BEGIN Exercise data
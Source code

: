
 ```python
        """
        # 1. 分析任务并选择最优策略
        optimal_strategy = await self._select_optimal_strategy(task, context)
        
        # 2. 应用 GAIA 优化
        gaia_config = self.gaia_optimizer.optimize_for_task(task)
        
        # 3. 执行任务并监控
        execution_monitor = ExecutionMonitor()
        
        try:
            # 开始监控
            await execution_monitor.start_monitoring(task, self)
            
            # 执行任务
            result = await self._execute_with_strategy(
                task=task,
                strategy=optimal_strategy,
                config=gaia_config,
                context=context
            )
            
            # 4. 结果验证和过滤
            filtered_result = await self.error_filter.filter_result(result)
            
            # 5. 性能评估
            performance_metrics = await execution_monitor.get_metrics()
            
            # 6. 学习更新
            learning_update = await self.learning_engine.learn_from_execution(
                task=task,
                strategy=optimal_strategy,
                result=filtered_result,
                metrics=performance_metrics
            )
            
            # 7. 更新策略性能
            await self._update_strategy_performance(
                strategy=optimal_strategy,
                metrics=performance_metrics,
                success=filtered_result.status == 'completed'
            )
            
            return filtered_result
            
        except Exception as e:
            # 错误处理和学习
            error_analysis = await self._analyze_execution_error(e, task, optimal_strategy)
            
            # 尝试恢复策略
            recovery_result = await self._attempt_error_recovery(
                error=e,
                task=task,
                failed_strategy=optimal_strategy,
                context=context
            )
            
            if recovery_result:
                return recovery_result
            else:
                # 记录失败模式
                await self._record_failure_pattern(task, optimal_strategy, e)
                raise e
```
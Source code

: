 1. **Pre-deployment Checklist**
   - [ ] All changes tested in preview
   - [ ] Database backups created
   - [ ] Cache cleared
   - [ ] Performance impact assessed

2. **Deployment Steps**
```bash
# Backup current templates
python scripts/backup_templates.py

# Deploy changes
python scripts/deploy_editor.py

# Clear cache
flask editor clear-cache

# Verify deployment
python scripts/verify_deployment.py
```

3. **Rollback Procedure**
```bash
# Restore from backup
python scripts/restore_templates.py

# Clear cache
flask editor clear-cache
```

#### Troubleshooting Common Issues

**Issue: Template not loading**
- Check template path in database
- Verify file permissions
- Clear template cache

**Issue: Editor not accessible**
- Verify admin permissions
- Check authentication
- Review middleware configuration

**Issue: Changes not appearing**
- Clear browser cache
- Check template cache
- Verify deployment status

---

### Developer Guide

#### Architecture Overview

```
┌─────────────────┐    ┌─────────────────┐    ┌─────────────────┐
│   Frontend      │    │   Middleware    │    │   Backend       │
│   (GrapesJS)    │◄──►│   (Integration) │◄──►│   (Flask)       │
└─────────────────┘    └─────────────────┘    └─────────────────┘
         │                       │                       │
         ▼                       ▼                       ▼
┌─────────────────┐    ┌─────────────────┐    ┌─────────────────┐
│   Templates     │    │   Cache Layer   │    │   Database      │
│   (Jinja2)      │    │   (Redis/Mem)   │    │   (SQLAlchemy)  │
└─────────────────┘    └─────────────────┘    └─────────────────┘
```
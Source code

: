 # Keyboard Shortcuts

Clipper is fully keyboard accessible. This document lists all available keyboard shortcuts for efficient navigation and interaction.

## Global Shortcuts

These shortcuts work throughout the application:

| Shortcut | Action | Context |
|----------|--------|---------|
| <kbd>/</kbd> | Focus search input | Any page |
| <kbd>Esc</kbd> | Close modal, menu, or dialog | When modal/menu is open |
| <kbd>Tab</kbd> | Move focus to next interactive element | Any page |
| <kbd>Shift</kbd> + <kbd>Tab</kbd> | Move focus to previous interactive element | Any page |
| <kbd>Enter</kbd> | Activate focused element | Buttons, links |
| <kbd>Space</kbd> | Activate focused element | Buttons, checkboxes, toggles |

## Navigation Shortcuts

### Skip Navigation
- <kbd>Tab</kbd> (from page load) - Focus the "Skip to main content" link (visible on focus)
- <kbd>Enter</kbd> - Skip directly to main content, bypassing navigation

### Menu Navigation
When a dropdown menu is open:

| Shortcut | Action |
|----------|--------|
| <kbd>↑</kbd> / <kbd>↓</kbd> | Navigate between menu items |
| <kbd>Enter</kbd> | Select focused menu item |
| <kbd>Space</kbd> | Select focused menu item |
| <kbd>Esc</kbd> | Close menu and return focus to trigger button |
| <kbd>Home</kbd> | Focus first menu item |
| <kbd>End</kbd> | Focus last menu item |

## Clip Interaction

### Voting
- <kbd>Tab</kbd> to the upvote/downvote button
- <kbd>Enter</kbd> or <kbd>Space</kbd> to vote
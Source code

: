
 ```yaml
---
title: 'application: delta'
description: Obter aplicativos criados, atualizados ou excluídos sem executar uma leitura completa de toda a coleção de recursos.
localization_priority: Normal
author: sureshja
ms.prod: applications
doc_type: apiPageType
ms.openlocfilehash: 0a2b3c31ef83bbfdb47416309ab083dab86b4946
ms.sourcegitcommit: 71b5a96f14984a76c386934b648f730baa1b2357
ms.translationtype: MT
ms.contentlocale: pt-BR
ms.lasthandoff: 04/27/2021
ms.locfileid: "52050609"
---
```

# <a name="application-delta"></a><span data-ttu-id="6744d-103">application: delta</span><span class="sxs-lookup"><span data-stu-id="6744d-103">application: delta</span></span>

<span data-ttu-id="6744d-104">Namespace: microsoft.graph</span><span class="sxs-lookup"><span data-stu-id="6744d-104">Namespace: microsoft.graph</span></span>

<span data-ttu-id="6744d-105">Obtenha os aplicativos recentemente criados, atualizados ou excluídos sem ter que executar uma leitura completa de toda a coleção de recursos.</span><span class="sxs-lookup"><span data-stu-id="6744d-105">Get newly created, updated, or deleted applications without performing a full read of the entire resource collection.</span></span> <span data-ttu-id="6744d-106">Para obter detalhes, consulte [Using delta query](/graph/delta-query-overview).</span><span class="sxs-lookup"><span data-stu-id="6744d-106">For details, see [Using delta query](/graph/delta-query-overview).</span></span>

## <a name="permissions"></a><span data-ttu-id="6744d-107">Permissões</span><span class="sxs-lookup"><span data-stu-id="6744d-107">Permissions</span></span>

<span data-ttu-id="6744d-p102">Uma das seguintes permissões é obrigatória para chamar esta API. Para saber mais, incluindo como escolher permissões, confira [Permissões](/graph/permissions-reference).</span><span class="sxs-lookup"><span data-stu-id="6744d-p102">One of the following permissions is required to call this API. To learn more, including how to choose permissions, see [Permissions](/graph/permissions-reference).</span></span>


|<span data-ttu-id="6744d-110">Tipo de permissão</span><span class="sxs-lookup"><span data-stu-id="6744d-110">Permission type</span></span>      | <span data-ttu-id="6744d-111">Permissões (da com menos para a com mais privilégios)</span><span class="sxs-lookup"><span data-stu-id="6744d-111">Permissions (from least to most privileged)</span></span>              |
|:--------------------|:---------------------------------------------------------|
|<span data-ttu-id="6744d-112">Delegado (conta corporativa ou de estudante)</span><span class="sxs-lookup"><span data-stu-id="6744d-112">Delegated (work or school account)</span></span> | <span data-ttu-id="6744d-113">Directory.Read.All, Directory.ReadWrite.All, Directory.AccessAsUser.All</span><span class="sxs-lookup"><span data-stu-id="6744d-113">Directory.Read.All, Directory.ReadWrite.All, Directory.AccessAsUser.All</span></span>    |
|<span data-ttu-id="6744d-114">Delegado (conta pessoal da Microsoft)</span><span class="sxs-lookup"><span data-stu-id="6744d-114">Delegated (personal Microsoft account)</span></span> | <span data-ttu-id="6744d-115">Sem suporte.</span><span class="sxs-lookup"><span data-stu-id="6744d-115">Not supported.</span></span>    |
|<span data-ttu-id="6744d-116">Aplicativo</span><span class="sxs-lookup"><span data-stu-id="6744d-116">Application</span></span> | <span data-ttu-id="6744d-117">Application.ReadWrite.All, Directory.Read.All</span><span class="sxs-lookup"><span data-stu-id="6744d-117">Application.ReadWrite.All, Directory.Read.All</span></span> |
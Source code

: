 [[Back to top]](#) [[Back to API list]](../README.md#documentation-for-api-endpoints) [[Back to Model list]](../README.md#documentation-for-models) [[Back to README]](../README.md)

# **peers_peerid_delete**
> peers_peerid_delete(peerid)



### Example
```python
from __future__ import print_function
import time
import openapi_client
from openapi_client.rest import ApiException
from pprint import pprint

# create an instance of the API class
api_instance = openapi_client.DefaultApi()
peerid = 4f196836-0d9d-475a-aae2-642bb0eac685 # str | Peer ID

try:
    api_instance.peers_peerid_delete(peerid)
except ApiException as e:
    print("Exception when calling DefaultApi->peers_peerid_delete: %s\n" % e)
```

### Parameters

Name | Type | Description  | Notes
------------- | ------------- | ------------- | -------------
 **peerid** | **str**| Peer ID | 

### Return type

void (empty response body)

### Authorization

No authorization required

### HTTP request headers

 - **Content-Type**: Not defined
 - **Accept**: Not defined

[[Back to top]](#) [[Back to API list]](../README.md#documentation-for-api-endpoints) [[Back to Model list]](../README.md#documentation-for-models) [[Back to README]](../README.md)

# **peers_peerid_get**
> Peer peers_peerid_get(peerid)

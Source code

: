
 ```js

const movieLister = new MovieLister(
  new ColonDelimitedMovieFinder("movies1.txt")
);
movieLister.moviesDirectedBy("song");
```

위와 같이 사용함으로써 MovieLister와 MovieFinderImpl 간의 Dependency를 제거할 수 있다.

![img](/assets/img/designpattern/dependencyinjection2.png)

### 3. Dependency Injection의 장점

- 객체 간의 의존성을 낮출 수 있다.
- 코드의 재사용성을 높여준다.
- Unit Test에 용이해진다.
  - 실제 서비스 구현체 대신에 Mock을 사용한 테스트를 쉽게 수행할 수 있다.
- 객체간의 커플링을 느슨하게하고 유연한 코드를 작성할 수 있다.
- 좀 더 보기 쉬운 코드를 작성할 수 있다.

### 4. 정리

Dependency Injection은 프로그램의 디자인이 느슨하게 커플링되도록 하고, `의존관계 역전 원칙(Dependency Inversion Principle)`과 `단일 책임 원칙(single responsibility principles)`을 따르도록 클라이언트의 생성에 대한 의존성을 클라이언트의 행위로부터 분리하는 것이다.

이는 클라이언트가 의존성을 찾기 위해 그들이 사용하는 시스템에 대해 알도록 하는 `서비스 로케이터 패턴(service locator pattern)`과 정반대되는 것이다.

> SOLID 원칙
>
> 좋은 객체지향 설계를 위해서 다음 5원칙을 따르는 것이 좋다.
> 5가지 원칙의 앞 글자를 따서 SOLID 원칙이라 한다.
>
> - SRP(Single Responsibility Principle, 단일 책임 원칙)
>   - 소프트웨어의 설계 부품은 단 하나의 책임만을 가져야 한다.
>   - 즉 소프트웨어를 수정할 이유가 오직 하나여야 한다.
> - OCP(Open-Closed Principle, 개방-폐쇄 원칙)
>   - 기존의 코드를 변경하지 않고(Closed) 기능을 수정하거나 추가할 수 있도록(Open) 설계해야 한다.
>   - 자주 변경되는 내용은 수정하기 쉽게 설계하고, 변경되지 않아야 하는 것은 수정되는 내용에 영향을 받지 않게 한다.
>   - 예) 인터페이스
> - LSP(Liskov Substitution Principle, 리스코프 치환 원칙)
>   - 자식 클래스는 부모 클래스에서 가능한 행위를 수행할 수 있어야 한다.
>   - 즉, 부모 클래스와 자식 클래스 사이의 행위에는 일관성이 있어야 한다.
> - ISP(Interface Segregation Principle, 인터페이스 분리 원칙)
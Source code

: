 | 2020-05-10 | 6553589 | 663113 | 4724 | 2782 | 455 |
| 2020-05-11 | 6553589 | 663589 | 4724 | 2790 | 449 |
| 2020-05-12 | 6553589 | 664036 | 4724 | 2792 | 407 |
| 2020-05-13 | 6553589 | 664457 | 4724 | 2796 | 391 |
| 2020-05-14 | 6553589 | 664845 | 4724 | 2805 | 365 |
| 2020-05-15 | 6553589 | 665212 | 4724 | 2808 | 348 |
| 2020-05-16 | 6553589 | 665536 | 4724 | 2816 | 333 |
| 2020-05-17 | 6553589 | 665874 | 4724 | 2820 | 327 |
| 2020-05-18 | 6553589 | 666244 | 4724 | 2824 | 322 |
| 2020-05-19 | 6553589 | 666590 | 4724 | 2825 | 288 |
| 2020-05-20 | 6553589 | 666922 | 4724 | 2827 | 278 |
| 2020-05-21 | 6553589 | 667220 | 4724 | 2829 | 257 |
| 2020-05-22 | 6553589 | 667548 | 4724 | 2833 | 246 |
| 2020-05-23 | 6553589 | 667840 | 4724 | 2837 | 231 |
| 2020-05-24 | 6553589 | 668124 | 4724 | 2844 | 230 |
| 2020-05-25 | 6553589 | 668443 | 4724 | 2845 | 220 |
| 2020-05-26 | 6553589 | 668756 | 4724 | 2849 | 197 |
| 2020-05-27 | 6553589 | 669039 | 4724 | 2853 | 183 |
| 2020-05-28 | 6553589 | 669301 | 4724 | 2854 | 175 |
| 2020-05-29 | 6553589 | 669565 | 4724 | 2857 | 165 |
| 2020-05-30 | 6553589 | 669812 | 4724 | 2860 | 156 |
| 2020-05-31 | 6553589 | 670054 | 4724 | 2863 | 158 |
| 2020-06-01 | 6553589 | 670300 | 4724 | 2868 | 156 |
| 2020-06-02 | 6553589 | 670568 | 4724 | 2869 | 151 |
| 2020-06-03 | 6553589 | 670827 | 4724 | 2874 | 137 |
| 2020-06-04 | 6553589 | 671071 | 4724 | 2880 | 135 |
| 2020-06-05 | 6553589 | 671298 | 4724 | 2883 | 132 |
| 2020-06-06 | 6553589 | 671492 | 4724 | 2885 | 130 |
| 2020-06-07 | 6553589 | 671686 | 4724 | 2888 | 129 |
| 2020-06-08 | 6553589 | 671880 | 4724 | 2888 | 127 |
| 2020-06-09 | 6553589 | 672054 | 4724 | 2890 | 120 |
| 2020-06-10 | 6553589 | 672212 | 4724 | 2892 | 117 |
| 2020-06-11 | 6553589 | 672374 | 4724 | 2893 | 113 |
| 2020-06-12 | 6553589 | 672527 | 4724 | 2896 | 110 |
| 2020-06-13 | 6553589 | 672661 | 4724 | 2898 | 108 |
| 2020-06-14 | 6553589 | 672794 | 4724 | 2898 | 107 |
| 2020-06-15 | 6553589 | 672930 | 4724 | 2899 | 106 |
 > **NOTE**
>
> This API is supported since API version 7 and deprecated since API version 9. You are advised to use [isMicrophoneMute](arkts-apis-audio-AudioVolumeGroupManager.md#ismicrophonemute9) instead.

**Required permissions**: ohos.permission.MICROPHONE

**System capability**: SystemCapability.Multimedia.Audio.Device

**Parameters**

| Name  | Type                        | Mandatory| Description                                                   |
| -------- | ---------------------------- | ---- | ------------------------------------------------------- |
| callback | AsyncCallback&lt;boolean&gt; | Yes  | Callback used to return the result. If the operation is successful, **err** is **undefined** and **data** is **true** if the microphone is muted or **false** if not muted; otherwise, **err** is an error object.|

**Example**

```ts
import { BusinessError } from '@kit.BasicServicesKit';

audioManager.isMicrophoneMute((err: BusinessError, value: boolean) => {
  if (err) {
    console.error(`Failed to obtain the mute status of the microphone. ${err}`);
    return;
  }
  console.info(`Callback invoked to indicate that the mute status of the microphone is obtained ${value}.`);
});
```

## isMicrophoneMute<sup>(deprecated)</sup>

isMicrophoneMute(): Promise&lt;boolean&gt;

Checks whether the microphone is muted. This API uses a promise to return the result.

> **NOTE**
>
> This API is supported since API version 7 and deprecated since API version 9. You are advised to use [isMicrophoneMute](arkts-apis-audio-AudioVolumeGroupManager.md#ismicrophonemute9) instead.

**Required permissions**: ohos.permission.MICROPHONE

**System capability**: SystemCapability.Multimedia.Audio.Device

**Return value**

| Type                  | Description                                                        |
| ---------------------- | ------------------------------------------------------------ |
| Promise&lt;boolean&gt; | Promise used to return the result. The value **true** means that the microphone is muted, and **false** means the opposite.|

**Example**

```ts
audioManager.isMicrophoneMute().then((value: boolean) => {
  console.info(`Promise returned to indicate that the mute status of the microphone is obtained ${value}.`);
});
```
END Exercise data
**Exercise:**
In the records above, the line with "2860 | 156 |" marks the start and the line with "2883 | 132 |" marks the end; copy that stretch exactly, both lines included, and nothing else.

**Written solution:**
| 2020-05-30 | 6553589 | 669812 | 4724 | 2860 | 156 |
| 2020-05-31 | 6553589 | 670054 | 4724 | 2863 | 158 |
| 2020-06-01 | 6553589 | 670300 | 4724 | 2868 | 156 |
| 2020-06-02 | 6553589 | 670568 | 4724 | 2869 | 151 |
| 2020-06-03 | 6553589 | 670827 | 4724 | 2874 | 137 |
| 2020-06-04 | 6553589 | 671071 | 4724 | 2880 | 135 |
| 2020-06-05 | 6553589 | 671298 | 4724 | 2883 | 132 |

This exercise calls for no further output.